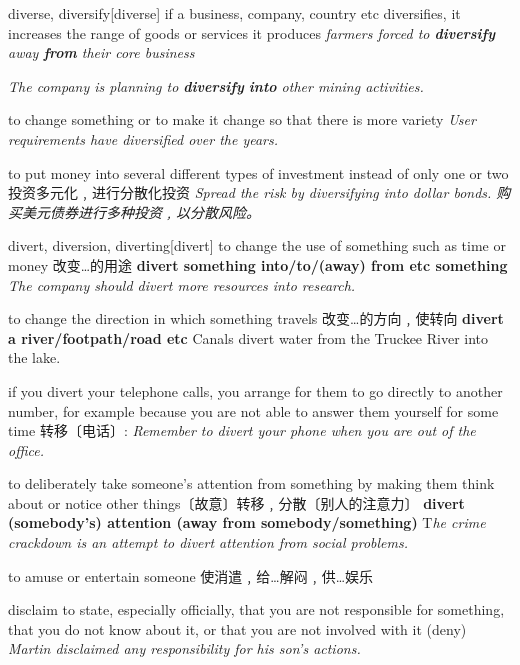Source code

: \begin{DefWord}{diverse, diversify}[diverse]
    if a business, company, country etc diversifies, it increases the range of goods or services it produces
    \textit{farmers forced to \textbf{diversify} away \textbf{from} their core business}

    \textit{The company is planning to \textbf{diversify} \textbf{into} other mining activities.}

    to change something or to make it change so that there is more variety
    \textit{User requirements have diversified over the years.}

    to put money into several different types of investment instead of only one or two 投资多元化﹐进行分散化投资
    \textit{Spread the risk by diversifying into dollar bonds. 购买美元债券进行多种投资﹐以分散风险。}

\end{DefWord}

\begin{DefWord}{divert, diversion, diverting}[divert]
    to change the use of something such as time or money 改变…的用途
    \textbf{divert something into/to/(away) from etc something}
    \textit{The company should divert more resources into research.}

    to change the direction in which something travels 改变…的方向﹐使转向
    \textbf{divert a river/footpath/road etc}
    Canals divert water from the Truckee River into the lake.

    if you divert your telephone calls, you arrange for them to go directly to another number, for example because you are not able to answer them yourself for some time 转移〔电话〕:
    \textit{Remember to divert your phone when you are out of the office.}

    to deliberately take someone’s attention from something by making them think about or notice other things〔故意〕转移﹐分散〔别人的注意力〕
    \textbf{divert (somebody’s) attention (away from somebody/something)}
    T\textit{he crime crackdown is an attempt to divert attention from social problems.}
 
    to amuse or entertain someone 使消遣﹐给…解闷﹐供…娱乐

\end{DefWord}


\begin{DefWord}{disclaim}
    to state, especially officially, that you are not responsible for something, that you do not know about it, or that you are not involved with it (deny)
    \textit{Martin disclaimed any responsibility for his son’s actions.}
\end{DefWord}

_WHAT YOU SHOULD DO_: Once the line containing "if you divert" is found in the listing above, set down that line and every line after it, exactly.

_ANSWER BOX_:
    if you divert your telephone calls, you arrange for them to go directly to another number, for example because you are not able to answer them yourself for some time 转移〔电话〕:
    \textit{Remember to divert your phone when you are out of the office.}

    to deliberately take someone’s attention from something by making them think about or notice other things〔故意〕转移﹐分散〔别人的注意力〕
    \textbf{divert (somebody’s) attention (away from somebody/something)}
    T\textit{he crime crackdown is an attempt to divert attention from social problems.}
 
    to amuse or entertain someone 使消遣﹐给…解闷﹐供…娱乐

\end{DefWord}


\begin{DefWord}{disclaim}
    to state, especially officially, that you are not responsible for something, that you do not know about it, or that you are not involved with it (deny)
    \textit{Martin disclaimed any responsibility for his son’s actions.}
\end{DefWord}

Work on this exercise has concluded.